You can define themes in code using the following components:

  • SaltProvider component provides the UITK (Legacy) theme
  • SaltProviderNext component provides the JPM Brand theme

SaltProviderNext adds .salt-theme-next to the root or provider element, along with any needed data attributes (e.g., data-corner). All values in theme-next.css are scoped to .salt-theme-next to override any existing values.

To display components in the JPM Brand theme, you currently need to configure the styling option props of SaltProviderNext. You will need to configure the following attributes.

When Amplitude is used, default heading font weight is set to medium (instead of semi bold for Open Sans), via --salt-palette-text-heading-fontWeight and --salt-palette-text-display-fontWeight variables.

To ensure that every user sees the Amplitude font correctly, you'll need to add it to your application, which can be downloaded from the fonts page on the internal site if you're part of JPMC.

The design token structure for the JPM Brand theme has been simplified and can be customized if required.

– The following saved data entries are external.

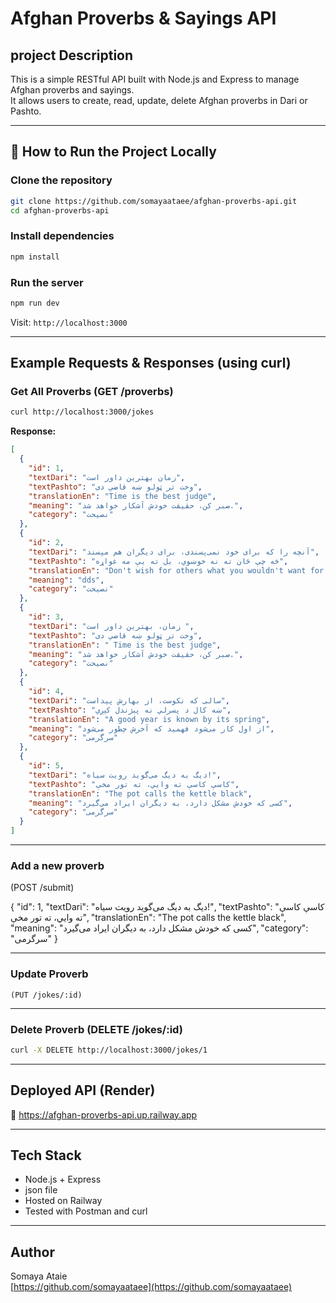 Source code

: 
# Afghan Proverbs & Sayings API

## project Description

This is a simple RESTful API built with Node.js and Express to manage Afghan proverbs and sayings.  
It allows users to create, read, update, delete Afghan proverbs in Dari or Pashto.

---

## 🚀 How to Run the Project Locally

###  Clone the repository

```bash
git clone https://github.com/somayaataee/afghan-proverbs-api.git
cd afghan-proverbs-api
```
###  Install dependencies

```bash
npm install
```

###  Run the server

```bash
npm run dev
```

Visit: `http://localhost:3000`

---
##  Example Requests & Responses (using curl)

###  Get All Proverbs (GET /proverbs)

```bash
curl http://localhost:3000/jokes

```
**Response:**
```json
[
  {
    "id": 1,
    "textDari": "زمان بهترین داور است",
    "textPashto": "وخت تر ټولو ښه قاضي دی",
    "translationEn": "Time is the best judge",
    "meaning": "صبر کن، حقیقت خودش آشکار خواهد شد.",
    "category": "نصیحت"
  },
  {
    "id": 2,
    "textDari": "آنچه را که برای خود نمی‌پسندی، برای دیگران هم مپسند",
    "textPashto": "څه چې ځان ته نه خوښوي، بل ته یې مه غواړه",
    "translationEn": "Don't wish for others what you wouldn't want for yourself",
    "meaning": "dds",
    "category": "نصیحت"
  },
  {
    "id": 3,
    "textDari": "زمان، بهترین داور است ",
    "textPashto": "وخت تر ټولو ښه قاضي دی",
    "translationEn": " Time is the best judge",
    "meaning": "صبر کن، حقیقت خودش آشکار خواهد شد.",
    "category": "نصیحت"
  },
  {
    "id": 4,
    "textDari": "سالی که نکوست، از بهارش پیداست",
    "textPashto": "ښه کال د پسرلي نه پېژندل کېږي",
    "translationEn": "A good year is known by its spring",
    "meaning": "از اول کار می‌شود فهمید که آخرش چطور می‌شود",
    "category": "سرگرمی"
  },
  {
    "id": 5,
    "textDari": "دیگ به دیگ می‌گوید رویت سیاه!",
    "textPashto": "کاسې کاسې ته وایي، ته تور مخې",
    "translationEn": "The pot calls the kettle black",
    "meaning": "کسی که خودش مشکل دارد، به دیگران ایراد می‌گیرد",
    "category": "سرگرمی"
  }
]
```

---
### Add a new proverb

 (POST /submit)

{
    "id": 1,
    "textDari": "دیگ به دیگ می‌گوید رویت سیاه!",
    "textPashto": "کاسې کاسې ته وایي، ته تور مخې",
    "translationEn": "The pot calls the kettle black",
    "meaning": "کسی که خودش مشکل دارد، به دیگران ایراد می‌گیرد",
    "category": "سرگرمی"
}

---
###  Update Proverb 

    (PUT /jokes/:id)

---
###   Delete Proverb (DELETE /jokes/:id)

```bash
curl -X DELETE http://localhost:3000/jokes/1
```

---
##  Deployed API (Render)

🔗 https://afghan-proverbs-api.up.railway.app

---
## Tech Stack

- Node.js + Express  
- json file  
- Hosted on Railway  
- Tested with Postman and curl  

---
## Author

Somaya Ataie  
[https://github.com/somayaataee](https://github.com/somayaataee)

In code there are two ways to customize the theme:

  1. System-wide 'styling options'
  2. Targeting design tokens

Note: If you choose to theme Salt its your responsibility to maintain and deliver that theme in code and Figma.

SaltProviderNext styling option props provide the capability to make specific adjusts to the design of Salt components across the system.

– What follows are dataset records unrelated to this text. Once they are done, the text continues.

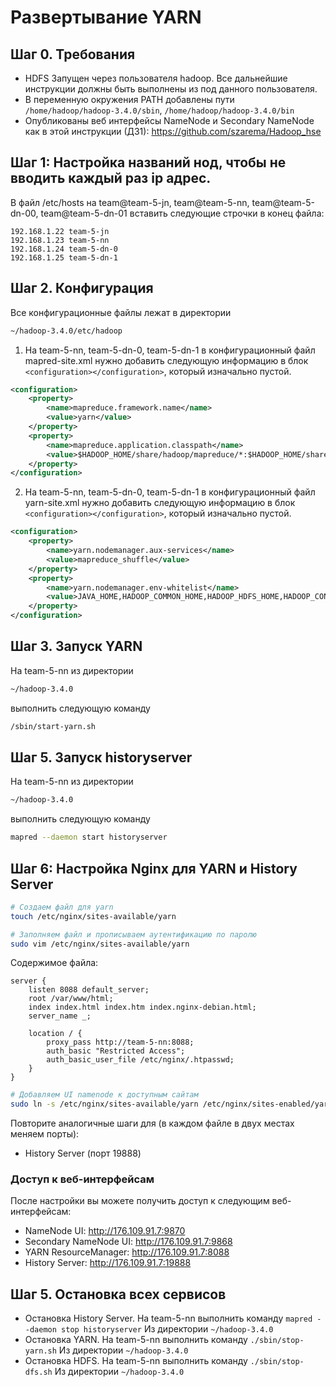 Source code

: # Развертывание YARN

## Шаг 0. Требования

- HDFS Запущен через пользователя hadoop. Все дальнейшие инструкции должны быть выполнены из под данного пользователя.
- В переменную окружения PATH добавлены пути ```/home/hadoop/hadoop-3.4.0/sbin```, ```/home/hadoop/hadoop-3.4.0/bin```
- Опубликованы веб интерфейсы NameNode и Secondary NameNode как в этой инструкции (ДЗ1): https://github.com/szarema/Hadoop_hse  

## Шаг 1: Настройка названий нод, чтобы не вводить каждый раз ip адрес. 
В файл /etc/hosts на team@team-5-jn, team@team-5-nn, team@team-5-dn-00, team@team-5-dn-01 вставить следующие строчки в конец файла:
```
192.168.1.22 team-5-jn
192.168.1.23 team-5-nn
192.168.1.24 team-5-dn-0 
192.168.1.25 team-5-dn-1
```

## Шаг 2. Конфигурация
Все конфигурационные файлы лежат в директории
```bash
~/hadoop-3.4.0/etc/hadoop
```

1. На team-5-nn, team-5-dn-0, team-5-dn-1
в конфигурационный файл mapred-site.xml нужно добавить следующую информацию в блок ```<configuration></configuration>```, который изначально пустой.

```xml
<configuration>
	<property>
		<name>mapreduce.framework.name</name>
		<value>yarn</value>
	</property>
	<property>
		<name>mapreduce.application.classpath</name>
		<value>$HADOOP_HOME/share/hadoop/mapreduce/*:$HADOOP_HOME/share/hadoop/mapreduce/lib/*</value>
	</property>
</configuration>
```

2. На team-5-nn, team-5-dn-0, team-5-dn-1
в конфигурационный файл yarn-site.xml нужно добавить следующую информацию в блок ```<configuration></configuration>```, который изначально пустой.

```xml
<configuration>
	<property>
		<name>yarn.nodemanager.aux-services</name>
		<value>mapreduce_shuffle</value>
	</property>
	<property>
		<name>yarn.nodemanager.env-whitelist</name>
		<value>JAVA_HOME,HADOOP_COMMON_HOME,HADOOP_HDFS_HOME,HADOOP_CONF_DIR,CLASSPATH_PREPEND_DISTCACHE,HADOOP_YARN_HOME,HADOOP_HOME,PATH,LANG,TZ,HADOOP_MAPRED_HOME</value>
	</property>
</configuration>

```

## Шаг 3. Запуск YARN
На team-5-nn из директории
```bash
~/hadoop-3.4.0
```
выполнить следующую команду
```bash
/sbin/start-yarn.sh
```

## Шаг 5. Запуск historyserver
На team-5-nn из директории
```bash
~/hadoop-3.4.0
```
выполнить следующую команду
```bash
mapred --daemon start historyserver
```
## Шаг 6: Настройка Nginx для YARN и History Server

```bash
# Создаем файл для yarn
touch /etc/nginx/sites-available/yarn

# Заполняем файл и прописываем аутентификацию по паролю
sudo vim /etc/nginx/sites-available/yarn
```

Содержимое файла:

```nginx
server {
    listen 8088 default_server;
    root /var/www/html;
    index index.html index.htm index.nginx-debian.html;
    server_name _;

    location / {
        proxy_pass http://team-5-nn:8088;
        auth_basic "Restricted Access";
        auth_basic_user_file /etc/nginx/.htpasswd;
    }
}
```

```bash
# Добавляем UI namenode к доступным сайтам
sudo ln -s /etc/nginx/sites-available/yarn /etc/nginx/sites-enabled/yarn
```

Повторите аналогичные шаги для (в каждом файле в двух местах меняем порты):
- History Server (порт 19888)

### Доступ к веб-интерфейсам

После настройки вы можете получить доступ к следующим веб-интерфейсам:
- NameNode UI: http://176.109.91.7:9870
- Secondary NameNode UI: http://176.109.91.7:9868
- YARN ResourceManager: http://176.109.91.7:8088
- History Server: http://176.109.91.7:19888

## Шаг 5. Остановка всех сервисов

- Остановка History Server. На team-5-nn выполнить команду ```mapred --daemon stop historyserver``` Из директории ```~/hadoop-3.4.0```
- Остановка YARN. На team-5-nn выполнить команду ```./sbin/stop-yarn.sh``` Из директории ```~/hadoop-3.4.0```
- Остановка HDFS. На team-5-nn выполнить команду ```./sbin/stop-dfs.sh``` Из директории ```~/hadoop-3.4.0```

A theme recipe is a defined selection of styling options for your theme. You can use an npm package to ensure consistency. For example, a team can encapsulate preferred presets, allowing product teams to use them without needing detailed knowledge of the options.

If styling options alone don't achieve your desired visual design, you can create a new theme by changing the values of the Foundation, Palette or Characteristic tokens. This requires a deep understanding of the system, and significant design effort and increased cost. Possible use-cases for theming include:

  • Differentiating products while maintaining alignment with J.P. Morgan, e.g. unique accent bar colors for each product in a platform.
  • Aligning with an alternate design system to support migration to Salt.
  • Achieving greater parity with a brand other than J.P. Morgan, such as Chase.

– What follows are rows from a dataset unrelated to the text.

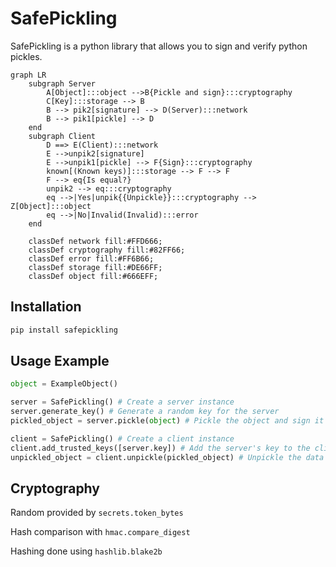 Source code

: # SafePickling

SafePickling is a python library that allows you to sign and verify python pickles.

```mermaid
graph LR
    subgraph Server
        A[Object]:::object -->B{Pickle and sign}:::cryptography
        C[Key]:::storage --> B
        B --> pik2[signature] --> D(Server):::network
        B --> pik1[pickle] --> D
    end
    subgraph Client
        D ==> E(Client):::network
        E -->unpik2[signature]
        E -->unpik1[pickle] --> F{Sign}:::cryptography
        known[(Known keys)]:::storage --> F --> F
        F --> eq{Is equal?}
        unpik2 --> eq:::cryptography
        eq -->|Yes|unpik{{Unpickle}}:::cryptography --> Z[Object]:::object
        eq -->|No|Invalid(Invalid):::error
    end

    classDef network fill:#FFD666;
    classDef cryptography fill:#82FF66;
    classDef error fill:#FF6B66;
    classDef storage fill:#DE66FF;
    classDef object fill:#666EFF;
```

## Installation

```sh
pip install safepickling
```

## Usage Example

```python
object = ExampleObject()

server = SafePickling() # Create a server instance
server.generate_key() # Generate a random key for the server
pickled_object = server.pickle(object) # Pickle the object and sign it
```
```python
client = SafePickling() # Create a client instance
client.add_trusted_keys([server.key]) # Add the server's key to the client's trusted keys
unpickled_object = client.unpickle(pickled_object) # Unpickle the data while verifying it's signature with the server's key
```

## Cryptography

Random provided by `secrets.token_bytes`

Hash comparison with `hmac.compare_digest`

Hashing done using `hashlib.blake2b`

For example, you may choose to use a custom primary color in your app. Here the blue is replaced by a custom magenta (and checked to ensure 4.5:1 color contrast).

custom primary colors

Any theme changes mean you assume certain responsibilities from Salt. For example, if you change a token for a background color, you must ensure it meets accessibility standards for contrast ratios.

Most design tokens are used across multiple components, so you need to understand the impact and test changes thoroughly across the product. In Figma, create and publish custom components independently of the provided Salt libraries. In code, create a centralized CSS stylesheet with the changes to be imported alongside the Salt theme.

By modifying the theme, you own the cost of the change and are responsible for maintaining it.

We do not recommend customising the look-and-feel of the current theme. The design token structure has not been optimized for theming. Any customizations made to this theme are your responsibility to maintain.

White labelling allows the design system to be fully customized. It means you can take the base code and make it look completely different. It enables external companies to follow their own brand guidelines or mimic an alternate design system as closely as possible without having to build a design system from scratch.

In code, each component would need to be wrapped and published as a new component, and from a design perspective a new set of libraries would need to be created and maintained.

White labelling requires significant changes and investment, and therefore is not supported by the Salt team.